His added muscle came in handy when he carried 44 times for 393 yards and six touchdowns in a September game against Arroyo Grande, a team known for its defense. The performance changed the minds of college coaches who recruited Ebell as a cornerback.

Ebell committed to UCLA, among the few schools that recruited him as a running back.

After breaking the national record of 4,087 yards rushing in a season by Travis Henry of Frostproof, Fla., Ebell said, “It’s cool.”

One subject that gets him talking is his offensive line.
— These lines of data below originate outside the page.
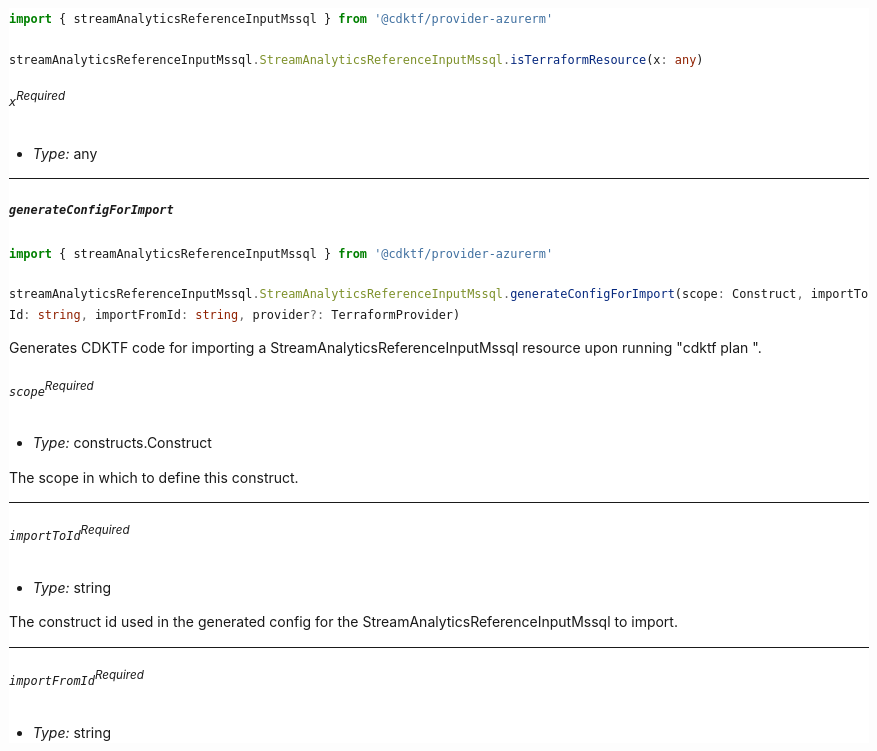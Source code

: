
 ```typescript
import { streamAnalyticsReferenceInputMssql } from '@cdktf/provider-azurerm'

streamAnalyticsReferenceInputMssql.StreamAnalyticsReferenceInputMssql.isTerraformResource(x: any)
```

###### `x`<sup>Required</sup> <a name="x" id="@cdktf/provider-azurerm.streamAnalyticsReferenceInputMssql.StreamAnalyticsReferenceInputMssql.isTerraformResource.parameter.x"></a>

- *Type:* any

---

##### `generateConfigForImport` <a name="generateConfigForImport" id="@cdktf/provider-azurerm.streamAnalyticsReferenceInputMssql.StreamAnalyticsReferenceInputMssql.generateConfigForImport"></a>

```typescript
import { streamAnalyticsReferenceInputMssql } from '@cdktf/provider-azurerm'

streamAnalyticsReferenceInputMssql.StreamAnalyticsReferenceInputMssql.generateConfigForImport(scope: Construct, importToId: string, importFromId: string, provider?: TerraformProvider)
```

Generates CDKTF code for importing a StreamAnalyticsReferenceInputMssql resource upon running "cdktf plan <stack-name>".

###### `scope`<sup>Required</sup> <a name="scope" id="@cdktf/provider-azurerm.streamAnalyticsReferenceInputMssql.StreamAnalyticsReferenceInputMssql.generateConfigForImport.parameter.scope"></a>

- *Type:* constructs.Construct

The scope in which to define this construct.

---

###### `importToId`<sup>Required</sup> <a name="importToId" id="@cdktf/provider-azurerm.streamAnalyticsReferenceInputMssql.StreamAnalyticsReferenceInputMssql.generateConfigForImport.parameter.importToId"></a>

- *Type:* string

The construct id used in the generated config for the StreamAnalyticsReferenceInputMssql to import.

---

###### `importFromId`<sup>Required</sup> <a name="importFromId" id="@cdktf/provider-azurerm.streamAnalyticsReferenceInputMssql.StreamAnalyticsReferenceInputMssql.generateConfigForImport.parameter.importFromId"></a>

- *Type:* string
Instead of taking credit for his achievements, Ebell routinely rattled off the names of linemen--Bill Griffin, Casey Andrews, Jason Gruber, Brandon Bailey and Kris Vasquez, and tight end Bryan Easterly.

“As I think back on it, the most amazing thing is that with all the publicity and all the media attention on him, it would have split our team into a lot of different factions had he focused on himself,” McCune said. “He never let that happen. He tried to get other kids involved in it and always gave them the proper credit.”

The payoff was a Southern Section championship.

(BEGIN TEXT OF INFOBOX / INFOGRAPHIC)

Coach of the Year: Phil McCune

School: Ventura

Record: 13-1

Assistants: Brad Steward, Dave Hess, Justin Werth, Sam Cathcart, Henry Jacinto, Andre Delgado, Jim Renshaw.